PRICE OF GOODS AND PAYMENT TERMS

  1. Concerning the price of the goods and any costs associated with the delivery of goods under the Purchase Agreement, the Buyer may pay the Seller in the following ways:
    • cashless advance transfer to the Seller’s account no. 2508200432/5500, kept by Raiffeisenbank as (hereinafter referred to as the “Seller’s Account”);
    • through the payment gateway ComGate Payments, as
  2. Along with the purchase price, the Buyer is obliged to pay the Seller the costs associated with payment of the price, packaging and delivery of goods. Unless expressly stated otherwise, the purchase price also means the costs associated with the payment of the price, packaging and delivery of goods.
  3. In the case of payment in cash or in the case of payment on delivery, the purchase price is payable upon receipt of the goods.

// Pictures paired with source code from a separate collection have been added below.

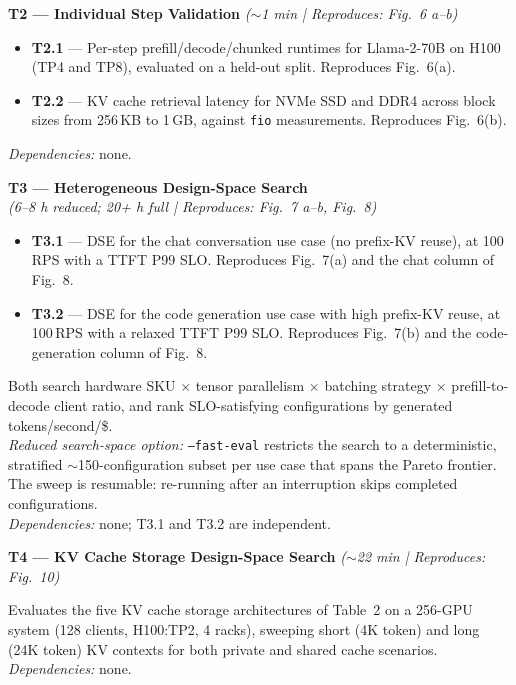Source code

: \documentclass[conference]{IEEEtran}
\begin{document}
\noindent\textbf{T2 --- Individual Step Validation}
\hfill\textit{($\sim$1 min | Reproduces: Fig.~6 a--b)}

\begin{itemize}[leftmargin=1.2em, topsep=2pt]
  \item \textbf{T2.1} --- Per-step prefill/decode/chunked runtimes for
        Llama-2-70B on H100 (TP4 and TP8), evaluated on a held-out
        split.  Reproduces Fig.~6(a).
  \item \textbf{T2.2} --- KV cache retrieval latency for NVMe SSD and
        DDR4 across block sizes from 256\,KB to 1\,GB, against
        \texttt{fio} measurements.  Reproduces Fig.~6(b).
\end{itemize}
\textit{Dependencies:} none.
\smallskip

\noindent\textbf{T3 --- Heterogeneous Design-Space Search}\\
\textit{(6--8 h reduced; 20+ h full | Reproduces: Fig.~7 a--b, Fig.~8)}

\begin{itemize}[leftmargin=1.2em, topsep=2pt]
  \item \textbf{T3.1} --- DSE for the chat conversation use case
        (no prefix-KV reuse), at 100\,RPS with a TTFT P99 SLO.
        Reproduces Fig.~7(a) and the chat column of Fig.~8.
  \item \textbf{T3.2} --- DSE for the code generation use case with high
        prefix-KV reuse, at 100\,RPS with a relaxed TTFT P99 SLO.
        Reproduces Fig.~7(b) and the code-generation column of Fig.~8.
\end{itemize}
Both search hardware SKU $\times$ tensor parallelism $\times$ batching
strategy $\times$ prefill-to-decode client ratio, and rank
SLO-satisfying configurations by generated tokens/second/\$.\\
\textit{Reduced search-space option:} \texttt{--fast-eval} restricts the
search to a deterministic, stratified $\sim$150-configuration subset per
use case that spans the Pareto frontier.  The sweep is resumable:
re-running after an interruption skips completed configurations.\\
\textit{Dependencies:} none; T3.1 and T3.2 are independent.
\smallskip

\noindent\textbf{T4 --- KV Cache Storage Design-Space Search}
\hfill\textit{($\sim$22 min | Reproduces: Fig.~10)}

Evaluates the five KV cache storage architectures of Table~2 on a
256-GPU system (128 clients, H100:TP2, 4 racks), sweeping short (4K
token) and long (24K token) KV contexts for both private and shared
cache scenarios.\\
\textit{Dependencies:} none.
\end{document}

In the case of non-cash payment, the purchase price is payable within two days of concluding the Purchase Agreement.
  4. In the case of non-cash payment, the Buyer is obliged to pay the purchase price of the goods together with the variable payment symbol. In the case of non-cash payment, the Buyer’s obligation to pay the purchase price is fulfilled when the relevant amount is credited to the Seller’s account. The variable symbol is the Order number.
  5. The Seller is entitled, especially in the event that the Buyer does not provide additional confirmation of the Order (Article 3.5), to demand payment of the full purchase price before sending the goods to the Buyer.
  6. The Buyer can accept the goods or services only after they have been paid for in full, unless agreed otherwise. In the event that the Buyer makes the payment and the Seller is subsequently unable to ensure the delivery of the goods, the Seller shall return the paid amount within 30 days of the date it is found that delivering the goods will be impossible.
  7. Any discounts on the price of goods provided by the Seller to the Buyer cannot be combined with each other.
  8. If this is customary in business relations or if stipulated thus by generally binding legal regulations, the Seller shall issue a tax document – an invoice – to the Buyer regarding payments made on the basis of the Purchase Agreement.

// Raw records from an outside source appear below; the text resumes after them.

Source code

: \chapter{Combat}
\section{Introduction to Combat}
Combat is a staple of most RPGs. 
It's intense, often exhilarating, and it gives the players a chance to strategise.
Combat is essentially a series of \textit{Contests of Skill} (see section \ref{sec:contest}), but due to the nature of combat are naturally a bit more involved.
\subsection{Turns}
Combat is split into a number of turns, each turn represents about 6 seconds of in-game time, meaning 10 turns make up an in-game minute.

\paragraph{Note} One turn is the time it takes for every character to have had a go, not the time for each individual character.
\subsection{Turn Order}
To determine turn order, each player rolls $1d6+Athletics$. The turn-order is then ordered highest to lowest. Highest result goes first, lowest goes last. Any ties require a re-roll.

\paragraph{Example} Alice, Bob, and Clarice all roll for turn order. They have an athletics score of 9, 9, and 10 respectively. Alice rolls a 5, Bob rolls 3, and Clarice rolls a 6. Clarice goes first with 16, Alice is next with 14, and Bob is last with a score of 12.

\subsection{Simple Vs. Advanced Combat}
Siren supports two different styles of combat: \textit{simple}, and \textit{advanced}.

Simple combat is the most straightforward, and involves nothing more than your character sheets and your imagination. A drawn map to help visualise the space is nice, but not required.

WITHDRAWAL FROM THE PURCHASE AGREEMENT

  1. The Buyer acknowledges that according to the provisions of Section 1837 of Act No. 89/2012 Coll., of the Civil Code, as amended (hereinafter the “Civil Code”), it is not possible to withdraw from the Purchase Agreement for the supply of goods adjusted to the Buyer’s wishes, perishable goods, as well as goods that have been irretrievably mixed with other goods upon delivery, as well as goods in closed packaging, which the Buyer has removed and which, for hygiene reasons, it is not possible to return.
  2. If it is not a case referred to in Article 6.1 or another case where it is not possible to withdraw from the Purchase Agreement, the Buyer has the right to withdraw from the Purchase Agreement without reason in accordance with the provisions of Section 1829 (1) of the Civil Code, within fourteen (14 ) days of receipt of goods. In the case of a Purchase Agreement, the subject matter of which is several types of goods or delivery of several parts, the 14-day period begins to run from the date the last delivery of goods was received. Written withdrawal from the Purchase Agreement must be sent to the Seller within fourteen (14) days of receipt of the goods, to the address of the Seller’s office, which is Kurta Konráda 2457/8, 190 00 Prague 9. Withdrawal is effective upon delivery to the Seller. The Buyer may use the form template for withdrawal from the agreement, as stated in Article 6.8, but is not obliged to do so.  The provisions of this Article do not apply to cases where the Buyer is not a consumer within the meaning of the relevant provisions of the Civil Code and to purchase agreements for the supply of food, beverages or other consumer goods delivered to the Buyer’s household or to another place designated by the Buyer, as well as other agreements in Section 1840 of the Civil Code.
  3. In the event of withdrawal from the agreement pursuant to Article 6.2 of the Terms and Conditions, the Purchase Agreement is cancelled from the beginning. The goods must be returned to the Seller within 14 working days of withdrawal from the agreement. In the event that the Buyer breaches the obligation under the previous sentence, the Seller is entitled to compensation for damages that would arise. The goods must be returned to the Seller undamaged and unworn and, if possible, in the original packaging.
  4. Within ten (10) days of return of the goods by the Buyer according to Article 6.3 of the Terms and Conditions, the Seller is entitled to review the returned goods, especially to determine whether the returned goods are damaged, worn or partially consumed.
  5. In the event of withdrawal from the agreement pursuant to Article 6.2 of the Terms and Conditions, the Seller shall return the purchase price (excluding the amount representing costs pursuant to Article 5.2 of these Terms and Conditions) to the Buyer no more than fourteen (14) days after returning the goods pursuant to Article 6.3 of the Terms and Conditions, by cashless payment to the account designated by the Buyer. The Seller is also entitled to return the purchase price in cash when returning the goods to the Buyer. The Seller is not obliged to return the purchase price before the Buyer hands over the returned goods or proves that he sent the goods to the Seller.
  6. The Buyer acknowledges that if the goods returned by the Buyer are damaged, worn or partially consumed, the Seller is entitled to compensation for the damage caused to the Buyer. The Seller is entitled to unilaterally set off the right to compensation for the damage against the Buyer’s right to a refund of the purchase price.
  7. The Buyer further acknowledges that he bears the costs associated with the return of goods.
  8. The Buyer can use the following withdrawal pattern: I, the undersigned… ../ name and surname of the Buyer ……, residing at………., hereby withdraw from the purchase agreement for the delivery …… / the exact designation of the goods in respect of what is withdrawn, including the quantity of these goods /…. ordered via the e-shop at naturamedicin.com, www.naturamedicin.cz, www.naturamedicin.eu  on… ../ date of order / .. / date of withdrawal signature /… / Buyer’s signature /.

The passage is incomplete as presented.